Work instructions - A word-for-word repeat of the records below is what this calls for.

Dataset entries

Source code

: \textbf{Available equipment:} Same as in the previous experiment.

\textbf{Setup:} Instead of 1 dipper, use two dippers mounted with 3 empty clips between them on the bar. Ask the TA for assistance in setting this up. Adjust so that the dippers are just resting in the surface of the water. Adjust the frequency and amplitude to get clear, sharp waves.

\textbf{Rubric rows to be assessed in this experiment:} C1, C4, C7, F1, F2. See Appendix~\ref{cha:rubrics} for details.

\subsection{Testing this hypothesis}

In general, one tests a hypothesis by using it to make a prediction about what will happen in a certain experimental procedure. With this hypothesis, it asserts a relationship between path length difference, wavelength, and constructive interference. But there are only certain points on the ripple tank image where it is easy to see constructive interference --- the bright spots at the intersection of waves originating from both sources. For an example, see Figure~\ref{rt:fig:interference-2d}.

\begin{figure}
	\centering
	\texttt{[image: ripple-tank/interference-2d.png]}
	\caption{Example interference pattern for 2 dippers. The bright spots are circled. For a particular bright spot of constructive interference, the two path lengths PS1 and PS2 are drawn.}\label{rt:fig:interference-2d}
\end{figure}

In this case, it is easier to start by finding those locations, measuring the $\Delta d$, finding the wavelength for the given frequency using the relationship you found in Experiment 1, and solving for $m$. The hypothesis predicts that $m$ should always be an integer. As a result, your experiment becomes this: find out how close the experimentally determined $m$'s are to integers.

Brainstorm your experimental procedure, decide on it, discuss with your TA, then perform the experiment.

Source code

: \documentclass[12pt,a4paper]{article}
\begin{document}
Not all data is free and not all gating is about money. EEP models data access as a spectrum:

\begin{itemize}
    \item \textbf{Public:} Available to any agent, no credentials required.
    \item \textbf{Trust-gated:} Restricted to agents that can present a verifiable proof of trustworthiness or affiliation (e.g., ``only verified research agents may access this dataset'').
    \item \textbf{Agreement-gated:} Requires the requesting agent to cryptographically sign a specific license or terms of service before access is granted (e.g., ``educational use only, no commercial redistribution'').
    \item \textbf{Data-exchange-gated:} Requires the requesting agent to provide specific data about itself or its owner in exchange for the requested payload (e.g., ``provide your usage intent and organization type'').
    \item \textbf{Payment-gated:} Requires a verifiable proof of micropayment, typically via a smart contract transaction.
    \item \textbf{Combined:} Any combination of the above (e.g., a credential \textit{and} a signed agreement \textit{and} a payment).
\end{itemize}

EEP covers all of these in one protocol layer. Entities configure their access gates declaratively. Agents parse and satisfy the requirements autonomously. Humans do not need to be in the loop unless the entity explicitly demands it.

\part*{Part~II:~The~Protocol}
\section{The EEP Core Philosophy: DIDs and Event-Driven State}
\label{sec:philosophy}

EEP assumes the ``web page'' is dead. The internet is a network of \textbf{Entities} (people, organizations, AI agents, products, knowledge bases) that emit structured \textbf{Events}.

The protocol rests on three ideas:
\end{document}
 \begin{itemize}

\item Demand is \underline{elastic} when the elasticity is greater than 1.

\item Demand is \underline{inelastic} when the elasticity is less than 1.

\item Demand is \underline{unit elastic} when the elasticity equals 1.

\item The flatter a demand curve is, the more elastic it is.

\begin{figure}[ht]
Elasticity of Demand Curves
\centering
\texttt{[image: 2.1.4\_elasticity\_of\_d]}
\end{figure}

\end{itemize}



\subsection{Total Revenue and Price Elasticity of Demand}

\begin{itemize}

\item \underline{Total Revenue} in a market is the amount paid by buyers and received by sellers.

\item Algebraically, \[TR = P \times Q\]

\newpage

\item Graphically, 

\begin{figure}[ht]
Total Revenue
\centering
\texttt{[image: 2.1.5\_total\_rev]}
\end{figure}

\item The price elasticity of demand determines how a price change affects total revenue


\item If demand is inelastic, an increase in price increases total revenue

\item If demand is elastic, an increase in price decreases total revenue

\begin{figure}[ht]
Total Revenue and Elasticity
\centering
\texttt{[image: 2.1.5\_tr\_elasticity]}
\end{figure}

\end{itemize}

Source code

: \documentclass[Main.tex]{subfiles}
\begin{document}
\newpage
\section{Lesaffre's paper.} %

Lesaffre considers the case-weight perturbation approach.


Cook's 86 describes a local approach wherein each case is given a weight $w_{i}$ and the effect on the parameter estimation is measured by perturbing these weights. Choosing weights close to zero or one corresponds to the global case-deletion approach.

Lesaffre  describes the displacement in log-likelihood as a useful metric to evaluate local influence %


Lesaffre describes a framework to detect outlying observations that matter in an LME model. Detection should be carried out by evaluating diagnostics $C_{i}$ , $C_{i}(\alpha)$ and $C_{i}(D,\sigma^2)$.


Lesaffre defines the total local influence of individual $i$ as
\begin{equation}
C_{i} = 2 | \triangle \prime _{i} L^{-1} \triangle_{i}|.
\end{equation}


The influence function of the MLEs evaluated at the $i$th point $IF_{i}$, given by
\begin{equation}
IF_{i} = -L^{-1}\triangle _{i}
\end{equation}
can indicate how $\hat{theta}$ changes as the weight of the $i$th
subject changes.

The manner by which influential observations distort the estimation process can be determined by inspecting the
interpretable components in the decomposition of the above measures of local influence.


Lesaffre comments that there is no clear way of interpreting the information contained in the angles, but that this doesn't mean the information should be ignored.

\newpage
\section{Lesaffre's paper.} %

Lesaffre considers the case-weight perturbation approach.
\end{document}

Written solution -
Source code

: \textbf{Available equipment:} Same as in the previous experiment.

\textbf{Setup:} Instead of 1 dipper, use two dippers mounted with 3 empty clips between them on the bar. Ask the TA for assistance in setting this up. Adjust so that the dippers are just resting in the surface of the water. Adjust the frequency and amplitude to get clear, sharp waves.

\textbf{Rubric rows to be assessed in this experiment:} C1, C4, C7, F1, F2. See Appendix~\ref{cha:rubrics} for details.

\subsection{Testing this hypothesis}

In general, one tests a hypothesis by using it to make a prediction about what will happen in a certain experimental procedure. With this hypothesis, it asserts a relationship between path length difference, wavelength, and constructive interference. But there are only certain points on the ripple tank image where it is easy to see constructive interference --- the bright spots at the intersection of waves originating from both sources. For an example, see Figure~\ref{rt:fig:interference-2d}.

\begin{figure}
	\centering
	\texttt{[image: ripple-tank/interference-2d.png]}
	\caption{Example interference pattern for 2 dippers. The bright spots are circled. For a particular bright spot of constructive interference, the two path lengths PS1 and PS2 are drawn.}\label{rt:fig:interference-2d}
\end{figure}

In this case, it is easier to start by finding those locations, measuring the $\Delta d$, finding the wavelength for the given frequency using the relationship you found in Experiment 1, and solving for $m$. The hypothesis predicts that $m$ should always be an integer. As a result, your experiment becomes this: find out how close the experimentally determined $m$'s are to integers.

Brainstorm your experimental procedure, decide on it, discuss with your TA, then perform the experiment.

Source code

: \documentclass[12pt,a4paper]{article}
\begin{document}
Not all data is free and not all gating is about money. EEP models data access as a spectrum:

\begin{itemize}
    \item \textbf{Public:} Available to any agent, no credentials required.
    \item \textbf{Trust-gated:} Restricted to agents that can present a verifiable proof of trustworthiness or affiliation (e.g., ``only verified research agents may access this dataset'').
    \item \textbf{Agreement-gated:} Requires the requesting agent to cryptographically sign a specific license or terms of service before access is granted (e.g., ``educational use only, no commercial redistribution'').
    \item \textbf{Data-exchange-gated:} Requires the requesting agent to provide specific data about itself or its owner in exchange for the requested payload (e.g., ``provide your usage intent and organization type'').
    \item \textbf{Payment-gated:} Requires a verifiable proof of micropayment, typically via a smart contract transaction.
    \item \textbf{Combined:} Any combination of the above (e.g., a credential \textit{and} a signed agreement \textit{and} a payment).
\end{itemize}

EEP covers all of these in one protocol layer. Entities configure their access gates declaratively. Agents parse and satisfy the requirements autonomously. Humans do not need to be in the loop unless the entity explicitly demands it.

\part*{Part~II:~The~Protocol}
\section{The EEP Core Philosophy: DIDs and Event-Driven State}
\label{sec:philosophy}

EEP assumes the ``web page'' is dead. The internet is a network of \textbf{Entities} (people, organizations, AI agents, products, knowledge bases) that emit structured \textbf{Events}.

The protocol rests on three ideas:
\end{document}
 \begin{itemize}

\item Demand is \underline{elastic} when the elasticity is greater than 1.

\item Demand is \underline{inelastic} when the elasticity is less than 1.

\item Demand is \underline{unit elastic} when the elasticity equals 1.

\item The flatter a demand curve is, the more elastic it is.

\begin{figure}[ht]
Elasticity of Demand Curves
\centering
\texttt{[image: 2.1.4\_elasticity\_of\_d]}
\end{figure}

\end{itemize}



\subsection{Total Revenue and Price Elasticity of Demand}

\begin{itemize}

\item \underline{Total Revenue} in a market is the amount paid by buyers and received by sellers.

\item Algebraically, \[TR = P \times Q\]

\newpage

\item Graphically, 

\begin{figure}[ht]
Total Revenue
\centering
\texttt{[image: 2.1.5\_total\_rev]}
\end{figure}

\item The price elasticity of demand determines how a price change affects total revenue


\item If demand is inelastic, an increase in price increases total revenue

\item If demand is elastic, an increase in price decreases total revenue

\begin{figure}[ht]
Total Revenue and Elasticity
\centering
\texttt{[image: 2.1.5\_tr\_elasticity]}
\end{figure}

\end{itemize}

Source code

: \documentclass[Main.tex]{subfiles}
\begin{document}
\newpage
\section{Lesaffre's paper.} %

Lesaffre considers the case-weight perturbation approach.


Cook's 86 describes a local approach wherein each case is given a weight $w_{i}$ and the effect on the parameter estimation is measured by perturbing these weights. Choosing weights close to zero or one corresponds to the global case-deletion approach.

Lesaffre  describes the displacement in log-likelihood as a useful metric to evaluate local influence %


Lesaffre describes a framework to detect outlying observations that matter in an LME model. Detection should be carried out by evaluating diagnostics $C_{i}$ , $C_{i}(\alpha)$ and $C_{i}(D,\sigma^2)$.


Lesaffre defines the total local influence of individual $i$ as
\begin{equation}
C_{i} = 2 | \triangle \prime _{i} L^{-1} \triangle_{i}|.
\end{equation}


The influence function of the MLEs evaluated at the $i$th point $IF_{i}$, given by
\begin{equation}
IF_{i} = -L^{-1}\triangle _{i}
\end{equation}
can indicate how $\hat{theta}$ changes as the weight of the $i$th
subject changes.

The manner by which influential observations distort the estimation process can be determined by inspecting the
interpretable components in the decomposition of the above measures of local influence.


Lesaffre comments that there is no clear way of interpreting the information contained in the angles, but that this doesn't mean the information should be ignored.

\newpage
\section{Lesaffre's paper.} %

Lesaffre considers the case-weight perturbation approach.
\end{document}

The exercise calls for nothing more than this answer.